### Prompt
When you copy the data that follows, reproduce every word exactly and leave out the images.

### Extracted records
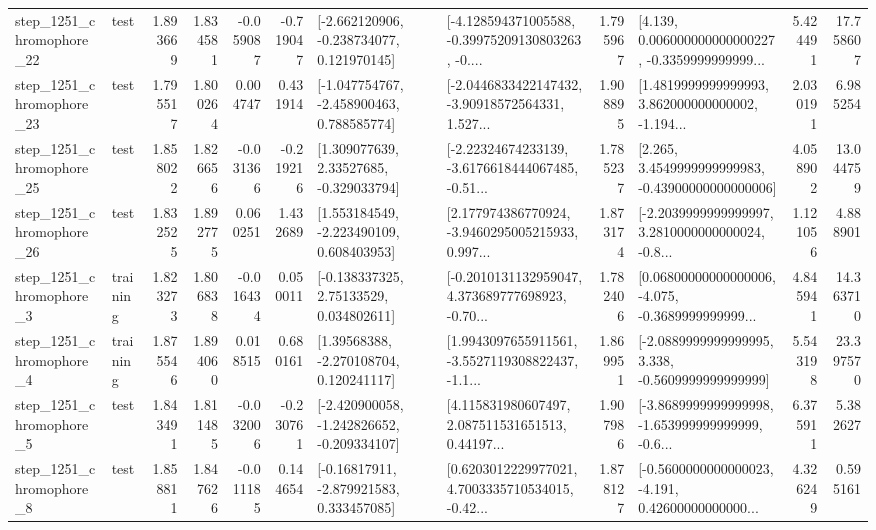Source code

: \begin{tabular}{llrrrrllrlrr}
 step\_1251\_chromophore\_22 &      test &      1.893669 &    1.834581 &     -0.059087 & -0.719047 &   [-2.662120906, -0.238734077, 0.121970145] &  [-4.128594371005588, -0.39975209130803263, -0.... &       1.795967 &  [4.139, 0.006000000000000227, -0.3359999999999... &            5.424491 &         17.758607 \\
 step\_1251\_chromophore\_23 &      test &      1.795517 &    1.800264 &      0.004747 &  0.431914 &   [-1.047754767, -2.458900463, 0.788585774] &  [-2.0446833422147432, -3.90918572564331, 1.527... &       1.908895 &  [1.4819999999999993, 3.862000000000002, -1.194... &            2.030191 &          6.985254 \\
 step\_1251\_chromophore\_25 &      test &      1.858022 &    1.826656 &     -0.031366 & -0.219216 &     [1.309077639, 2.33527685, -0.329033794] &  [-2.22324674233139, -3.6176618444067485, -0.51... &       1.785237 &  [2.265, 3.4549999999999983, -0.43900000000000006] &            4.058902 &         13.044759 \\
 step\_1251\_chromophore\_26 &      test &      1.832525 &    1.892775 &      0.060251 &  1.432689 &    [1.553184549, -2.223490109, 0.608403953] &  [2.177974386770924, -3.9460295005215933, 0.997... &       1.873174 &  [-2.2039999999999997, 3.2810000000000024, -0.8... &            1.121056 &          4.888901 \\
  step\_1251\_chromophore\_3 &  training &      1.823273 &    1.806838 &     -0.016434 &  0.050011 &     [-0.138337325, 2.75133529, 0.034802611] &  [-0.2010131132959047, 4.373689777698923, -0.70... &       1.782406 &  [0.06800000000000006, -4.075, -0.3689999999999... &            4.845941 &         14.363710 \\
  step\_1251\_chromophore\_4 &  training &      1.875546 &    1.894060 &      0.018515 &  0.680161 &     [1.39568388, -2.270108704, 0.120241117] &  [1.9943097655911561, -3.5527119308822437, -1.1... &       1.869951 &  [-2.0889999999999995, 3.338, -0.5609999999999999] &            5.543198 &         23.397570 \\
  step\_1251\_chromophore\_5 &      test &      1.843491 &    1.811485 &     -0.032006 & -0.230761 &  [-2.420900058, -1.242826652, -0.209334107] &  [4.115831980607497, 2.087511531651513, 0.44197... &       1.907986 &  [-3.8689999999999998, -1.653999999999999, -0.6... &            6.375911 &          5.382627 \\
  step\_1251\_chromophore\_8 &      test &      1.858811 &    1.847626 &     -0.011185 &  0.144654 &    [-0.16817911, -2.879921583, 0.333457085] &  [0.6203012229977021, 4.7003335710534015, -0.42... &       1.878127 &  [-0.5600000000000023, -4.191, 0.42600000000000... &            4.326249 &          0.595161 \\

\end{tabular}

### Result
Source code

: \begin{tabular}{llrrrrllrlrr}
 step\_1251\_chromophore\_22 &      test &      1.893669 &    1.834581 &     -0.059087 & -0.719047 &   [-2.662120906, -0.238734077, 0.121970145] &  [-4.128594371005588, -0.39975209130803263, -0.... &       1.795967 &  [4.139, 0.006000000000000227, -0.3359999999999... &            5.424491 &         17.758607 \\
 step\_1251\_chromophore\_23 &      test &      1.795517 &    1.800264 &      0.004747 &  0.431914 &   [-1.047754767, -2.458900463, 0.788585774] &  [-2.0446833422147432, -3.90918572564331, 1.527... &       1.908895 &  [1.4819999999999993, 3.862000000000002, -1.194... &            2.030191 &          6.985254 \\
 step\_1251\_chromophore\_25 &      test &      1.858022 &    1.826656 &     -0.031366 & -0.219216 &     [1.309077639, 2.33527685, -0.329033794] &  [-2.22324674233139, -3.6176618444067485, -0.51... &       1.785237 &  [2.265, 3.4549999999999983, -0.43900000000000006] &            4.058902 &         13.044759 \\
 step\_1251\_chromophore\_26 &      test &      1.832525 &    1.892775 &      0.060251 &  1.432689 &    [1.553184549, -2.223490109, 0.608403953] &  [2.177974386770924, -3.9460295005215933, 0.997... &       1.873174 &  [-2.2039999999999997, 3.2810000000000024, -0.8... &            1.121056 &          4.888901 \\
  step\_1251\_chromophore\_3 &  training &      1.823273 &    1.806838 &     -0.016434 &  0.050011 &     [-0.138337325, 2.75133529, 0.034802611] &  [-0.2010131132959047, 4.373689777698923, -0.70... &       1.782406 &  [0.06800000000000006, -4.075, -0.3689999999999... &            4.845941 &         14.363710 \\
  step\_1251\_chromophore\_4 &  training &      1.875546 &    1.894060 &      0.018515 &  0.680161 &     [1.39568388, -2.270108704, 0.120241117] &  [1.9943097655911561, -3.5527119308822437, -1.1... &       1.869951 &  [-2.0889999999999995, 3.338, -0.5609999999999999] &            5.543198 &         23.397570 \\
  step\_1251\_chromophore\_5 &      test &      1.843491 &    1.811485 &     -0.032006 & -0.230761 &  [-2.420900058, -1.242826652, -0.209334107] &  [4.115831980607497, 2.087511531651513, 0.44197... &       1.907986 &  [-3.8689999999999998, -1.653999999999999, -0.6... &            6.375911 &          5.382627 \\
  step\_1251\_chromophore\_8 &      test &      1.858811 &    1.847626 &     -0.011185 &  0.144654 &    [-0.16817911, -2.879921583, 0.333457085] &  [0.6203012229977021, 4.7003335710534015, -0.42... &       1.878127 &  [-0.5600000000000023, -4.191, 0.42600000000000... &            4.326249 &          0.595161 \\

\end{tabular}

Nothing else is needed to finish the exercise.